What's the proper way to get output after running a command with execute_command? #3452

vitaliy-zvon · 2022-10-12T20:56:42Z

vitaliy-zvon
Oct 12, 2022

At work, we have a docker container running on an ECS Fargate worker.
The container is running the Django Python web framework.
I'm trying to grab a backup of the database, and copy it to my local machine.

I have a command I can run that will either save the database to a file, or send it, in binary format, to stdout.
I haven't found a way to copy a file to the local machine, so I've been using execute_command to run the command that outputs the database to stdout, and trying to save that locally to a file.

Once you run execute_command, you get the streamUrl, and some other info.

I'm not sure if there's another way to get the output of my command, which is hundreds of megabytes in size (it's a large database), but I've been following this general approach to get the binary data to my local machine.

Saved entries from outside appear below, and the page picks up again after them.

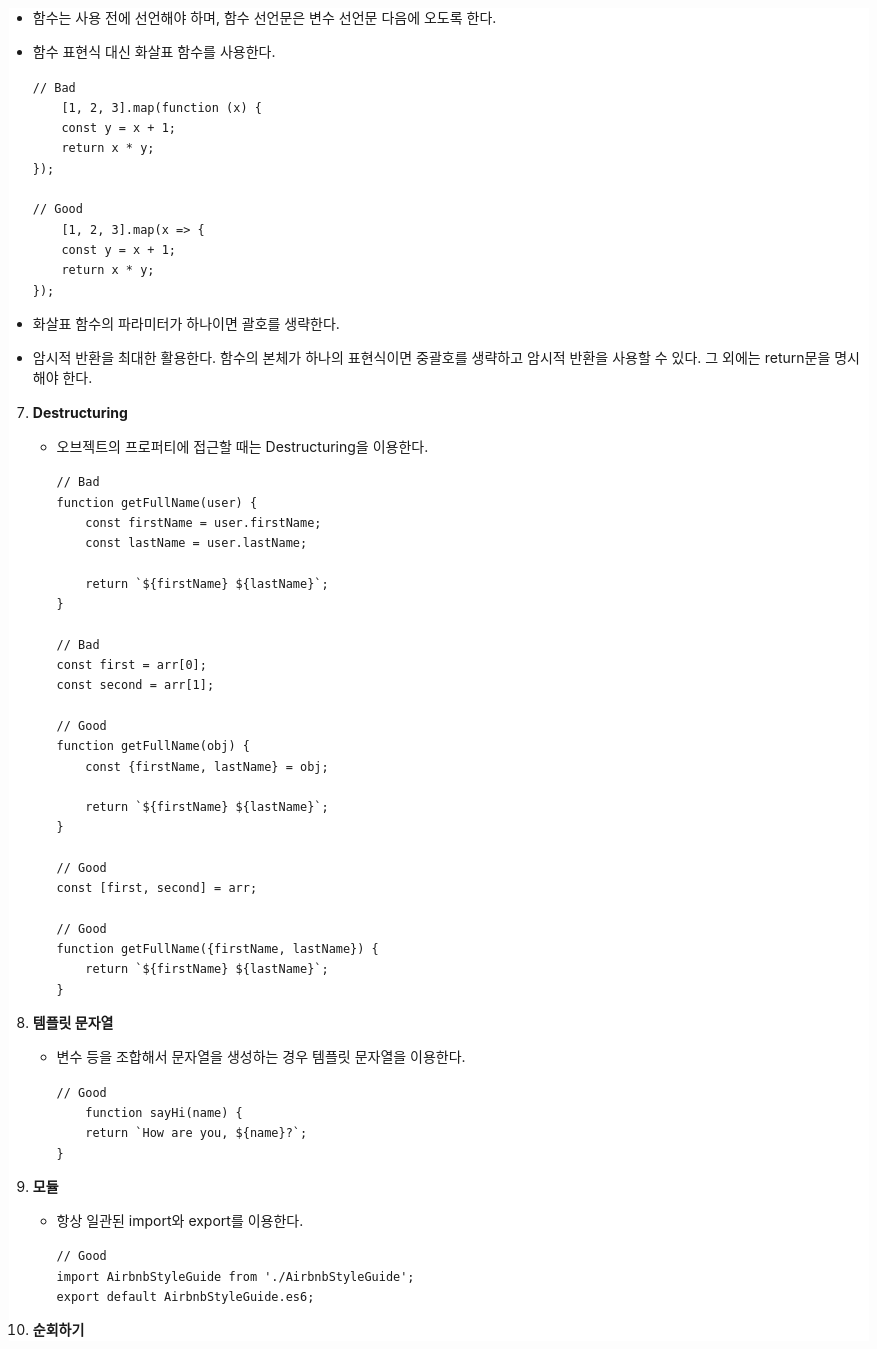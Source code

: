    - 함수는 사용 전에 선언해야 하며, 함수 선언문은 변수 선언문 다음에 오도록 한다.
   - 함수 표현식 대신 화살표 함수를 사용한다.

     ```
     // Bad
         [1, 2, 3].map(function (x) {
         const y = x + 1;
         return x * y;
     });

     // Good
         [1, 2, 3].map(x => {
         const y = x + 1;
         return x * y;
     });
     ```

   - 화살표 함수의 파라미터가 하나이면 괄호를 생략한다.
   - 암시적 반환을 최대한 활용한다. 함수의 본체가 하나의 표현식이면 중괄호를 생략하고 암시적 반환을 사용할 수 있다. 그 외에는 return문을 명시해야 한다.

7. **Destructuring**

   - 오브젝트의 프로퍼티에 접근할 때는 Destructuring을 이용한다.

     ```
     // Bad
     function getFullName(user) {
         const firstName = user.firstName;
         const lastName = user.lastName;

         return `${firstName} ${lastName}`;
     }

     // Bad
     const first = arr[0];
     const second = arr[1];

     // Good
     function getFullName(obj) {
         const {firstName, lastName} = obj;

         return `${firstName} ${lastName}`;
     }

     // Good
     const [first, second] = arr;

     // Good
     function getFullName({firstName, lastName}) {
         return `${firstName} ${lastName}`;
     }
     ```

8. **템플릿 문자열**
   - 변수 등을 조합해서 문자열을 생성하는 경우 템플릿 문자열을 이용한다.
     ```
     // Good
         function sayHi(name) {
         return `How are you, ${name}?`;
     }
     ```
9. **모듈**
   - 항상 일관된 import와 export를 이용한다.
     ```
     // Good
     import AirbnbStyleGuide from './AirbnbStyleGuide';
     export default AirbnbStyleGuide.es6;
     ```
10. **순회하기**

My code looks sort of like this (although this is the simplified version):

import json
import uuid
import boto3
import construct as c
import websocket

Message = c.Struct(
    "HeaderLength" / c.Int32ub,
    "MessageType" / c.PaddedString(32, "ascii"),
    "SchemaVersion" / c.Int32ub,
    "CreateDate" / c.Int64ub,
    "SequenceNumber" / c.Int64sb,
    "Flags" / c.Int64ub,
    "MessageID" / c.Array(16, c.Byte),
    "PayloadDigest" /  c.Array(32, c.Byte),
    "PayloadType" / c.Int32ub,
    "PayloadLength" / c.Int32ub,
    "Payload" / c.Array(c.this.PayloadLength, c.Byte),
)

init_payload = {
    "MessageSchemaVersion": "1.0",
    "RequestId": str(uuid.uuid4()),
    "TokenValue": session["tokenValue"],
}

# The actual command we want to run
command = 'python -c "for i in range(30_000_000):\n    print(i)"'

# A marker that signifies the end of our message
end_marker = "-- END --"
end_marker_command = f'echo -n "{end_marker}"'

result = client.execute_command(
    cluster=CLUSTER,
    task=TASK,
    container=CONTAINER,
    command=f"bash -c '{command}; {end_marker_command}'",
    interactive=True,
)

session = result["session"]
connection = websocket.create_connection(session["streamUrl"])

with open("out", "wb") as f:
    try:
        connection.send(json.dumps(init_payload))

        break_loop = False
        while True:
            response = connection.recv()

            message = Message.parse(response)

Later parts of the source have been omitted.